WORK ITEM :: Repeat each record exactly. Any picture gets left out.

TASK MATERIAL ::
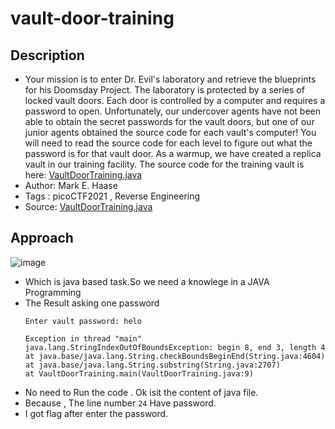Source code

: # vault-door-training

## Description
- Your mission is to enter Dr. Evil's laboratory and retrieve the blueprints for his Doomsday Project. The laboratory is protected by a series of locked vault doors. Each door is controlled by a computer and requires a password to open. Unfortunately, our undercover agents have not been able to obtain the secret passwords for the vault doors, but one of our junior agents obtained the source code for each vault's computer! You will need to read the source code for each level to figure out what the password is for that vault door. As a warmup, we have created a replica vault in our training facility. The source code for the training vault is here: [VaultDoorTraining.java](./VaultDoorTraining.java)
- Author: Mark E. Haase
- Tags  : picoCTF2021 , Reverse Engineering
- Source: [VaultDoorTraining.java](./VaultDoorTraining.java)

## Approach
![image](https://user-images.githubusercontent.com/76644058/215388892-db8104e4-e3bb-4c73-8f9d-e24f08f676bf.png)
- Which is java based task.So we need a knowlege in a JAVA Programming
- The Result asking one password
	```ascii
	Enter vault password: helo
	
	Exception in thread "main" java.lang.StringIndexOutOfBoundsException: begin 8, end 3, length 4
	at java.base/java.lang.String.checkBoundsBeginEnd(String.java:4604)
	at java.base/java.lang.String.substring(String.java:2707)
	at VaultDoorTraining.main(VaultDoorTraining.java:9)
	```
- No need to Run the code . Ok isit the content of java file.
- Because , The line number `24` Have password.
- I got flag after enter the password.



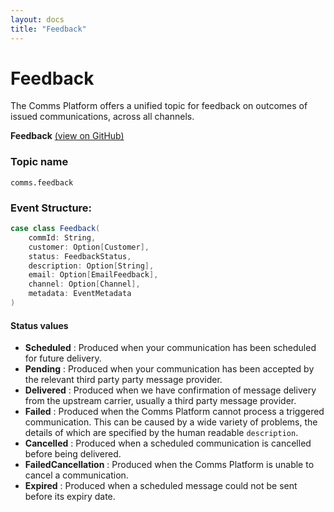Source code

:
```yaml
---
layout: docs
title: "Feedback"
---
```


# Feedback

The Comms Platform offers a unified topic for feedback on outcomes of issued communications, across all channels.

**Feedback** [(view on GitHub)](https://github.com/ovotech/comms-kafka-messages/blob/master/modules/core/src/main/scala/com/ovoenergy/comms/model/Feedback.scala)

### Topic name
```comms.feedback```

### Event Structure:
```scala
case class Feedback(
    commId: String,
    customer: Option[Customer],
    status: FeedbackStatus,
    description: Option[String],
    email: Option[EmailFeedback],
    channel: Option[Channel],
    metadata: EventMetadata
)
```

#### Status values
- **Scheduled** : Produced when your communication has been scheduled for future delivery.
- **Pending** : Produced when your communication  has been accepted by the relevant third party party message provider.
- **Delivered** : Produced when we have confirmation of message delivery from the upstream carrier, usually a third party message provider.
- **Failed** : Produced when the Comms Platform cannot process a triggered communication. This can be caused by a wide variety of problems, the details of which are specified by the human readable `description`.
- **Cancelled** : Produced when a scheduled communication is cancelled before being delivered.
- **FailedCancellation** : Produced when the Comms Platform is unable to cancel a communication.
- **Expired** : Produced when a scheduled message could not be sent before its expiry date.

EXPECTED ANSWER ::
Source code

: # vault-door-training

## Description
- Your mission is to enter Dr. Evil's laboratory and retrieve the blueprints for his Doomsday Project. The laboratory is protected by a series of locked vault doors. Each door is controlled by a computer and requires a password to open. Unfortunately, our undercover agents have not been able to obtain the secret passwords for the vault doors, but one of our junior agents obtained the source code for each vault's computer! You will need to read the source code for each level to figure out what the password is for that vault door. As a warmup, we have created a replica vault in our training facility. The source code for the training vault is here: [VaultDoorTraining.java](./VaultDoorTraining.java)
- Author: Mark E. Haase
- Tags  : picoCTF2021 , Reverse Engineering
- Source: [VaultDoorTraining.java](./VaultDoorTraining.java)

## Approach
![image](https://user-images.githubusercontent.com/76644058/215388892-db8104e4-e3bb-4c73-8f9d-e24f08f676bf.png)
- Which is java based task.So we need a knowlege in a JAVA Programming
- The Result asking one password
	```ascii
	Enter vault password: helo
	
	Exception in thread "main" java.lang.StringIndexOutOfBoundsException: begin 8, end 3, length 4
	at java.base/java.lang.String.checkBoundsBeginEnd(String.java:4604)
	at java.base/java.lang.String.substring(String.java:2707)
	at VaultDoorTraining.main(VaultDoorTraining.java:9)
	```
- No need to Run the code . Ok isit the content of java file.
- Because , The line number `24` Have password.
- I got flag after enter the password.



Source code

:
```yaml
---
layout: docs
title: "Feedback"
---
```


# Feedback

The Comms Platform offers a unified topic for feedback on outcomes of issued communications, across all channels.

**Feedback** [(view on GitHub)](https://github.com/ovotech/comms-kafka-messages/blob/master/modules/core/src/main/scala/com/ovoenergy/comms/model/Feedback.scala)

### Topic name
```comms.feedback```

### Event Structure:
```scala
case class Feedback(
    commId: String,
    customer: Option[Customer],
    status: FeedbackStatus,
    description: Option[String],
    email: Option[EmailFeedback],
    channel: Option[Channel],
    metadata: EventMetadata
)
```

#### Status values
- **Scheduled** : Produced when your communication has been scheduled for future delivery.
- **Pending** : Produced when your communication  has been accepted by the relevant third party party message provider.
- **Delivered** : Produced when we have confirmation of message delivery from the upstream carrier, usually a third party message provider.
- **Failed** : Produced when the Comms Platform cannot process a triggered communication. This can be caused by a wide variety of problems, the details of which are specified by the human readable `description`.
- **Cancelled** : Produced when a scheduled communication is cancelled before being delivered.
- **FailedCancellation** : Produced when the Comms Platform is unable to cancel a communication.
- **Expired** : Produced when a scheduled message could not be sent before its expiry date.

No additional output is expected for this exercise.